L’Observateur : El Sonido del Silencio Edition

One day, I walked up the hill at around 7:30pm to get some saltines, and realized that I had not spoken to a single person that day (other than myself). But alas, one cannot purchase saltines in Mexico without speaking, and it was ruined. Then, two days later, it happened. From the time I awoke until I fell asleep, I spoke no words to anyone (but myself).

Mexicans have difficulty pronouncing my name. They say something that sounds like “Tayjor.” Juan’s wife (the one who sold me the saltines) has opted out and just calls me “T.” She will say, “de nada, T.” I have no idea what her initial is.

Last Saturday, I played atmospheric, improvisational guitar to Charlie Tomorrow’s experimental electronica performance at the bar. I think it went well.

After the bar closed at 3:30am, Charlie, Corrina, and I loaded up in their truck to drive the 300 meters to the house with the gear.
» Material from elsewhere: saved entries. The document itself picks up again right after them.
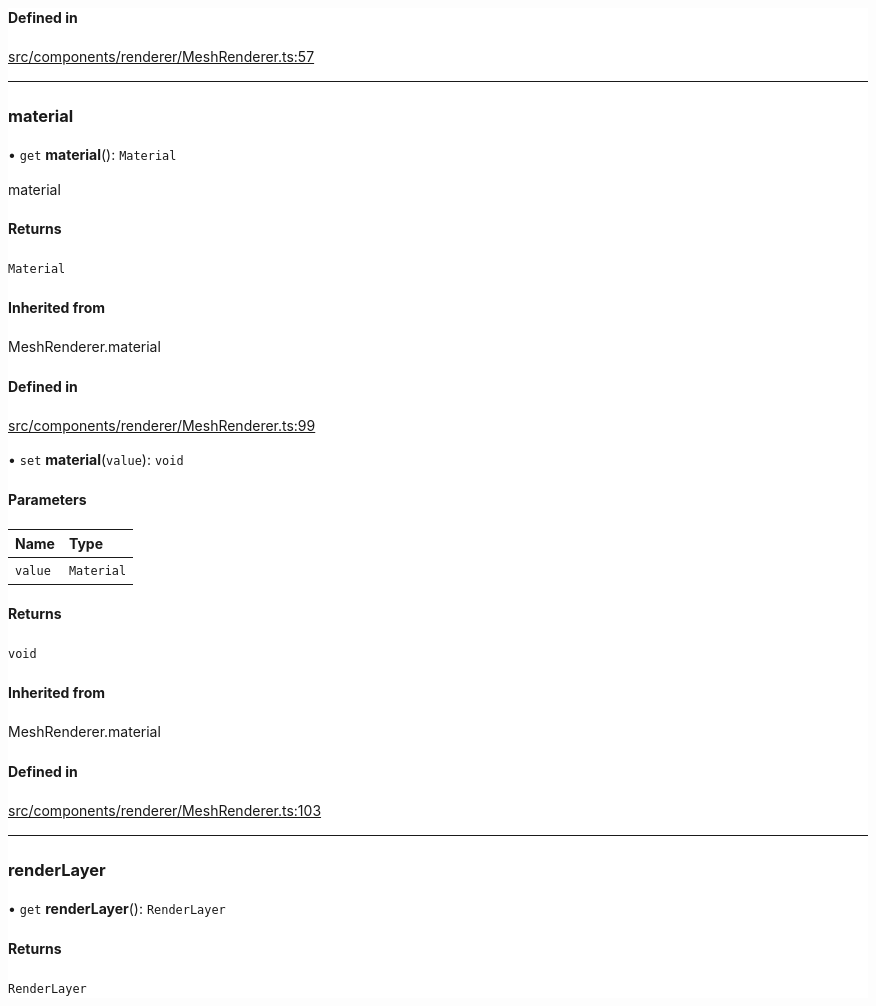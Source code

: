 #### Defined in

[src/components/renderer/MeshRenderer.ts:57](https://github.com/Orillusion/orillusion/blob/main/src/components/renderer/MeshRenderer.ts#L57)

___

### material

• `get` **material**(): `Material`

material

#### Returns

`Material`

#### Inherited from

MeshRenderer.material

#### Defined in

[src/components/renderer/MeshRenderer.ts:99](https://github.com/Orillusion/orillusion/blob/main/src/components/renderer/MeshRenderer.ts#L99)

• `set` **material**(`value`): `void`

#### Parameters

| Name | Type |
| :------ | :------ |
| `value` | `Material` |

#### Returns

`void`

#### Inherited from

MeshRenderer.material

#### Defined in

[src/components/renderer/MeshRenderer.ts:103](https://github.com/Orillusion/orillusion/blob/main/src/components/renderer/MeshRenderer.ts#L103)

___

### renderLayer

• `get` **renderLayer**(): `RenderLayer`

#### Returns

`RenderLayer`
We were drunk, and as we pulled the corner from the bar, I joked “don’t get pulled over!” Hilarity ensued because, of course, no one has ever been pulled over in Catorce. Then, we rolled around the corner going the wrong way on a one way in front of the police station and a cop walked up flashing his light inside the car. I rolled down the window and Corrina said to the cop, “Está bien. Vamos a la casa!” Like, “thanks for your concern, but we’re going home now, so go back to doing nothing.” And then we drove off in hysterics. Oh, Mexico.

Don Julio Reposado is now my favorite tequila.

Charlie and I have an idea for a traveling restaurant called “China Charley’s Chinese Cocina Tour,” where we drive around Mexico in drag selling ramen noodles out of the back of an old Dodge.

This blog has a handful fans here in Catorce, and they are all very good at helping me decide what to post. When Tutuwi ran under the tree in Matehuala, Trilce turned to me and said “hey, put that on your blog.” Charlie and I made a nice five-piece pedal board for the show and he said, “take a photo. you can put it on your blog.” And, the other day, after Francesco walked up in front of the house and mooned me, he said, “hey, put that on your blog.” Eh.

A very cool thing people do here is to use an old wheelbarrow as a firepit. You can put it anywhere!

A few years back, I read in National Geographic that Mexico is so mountainous that if it was flattened it would be larger than Asia.

In Spanish, the word bullebulle means "busybody" and the word honduras means “depths.”

1 comment:

  1. love the story, yer making me homesick, damn...no pics from the bar that night? need more photos!!!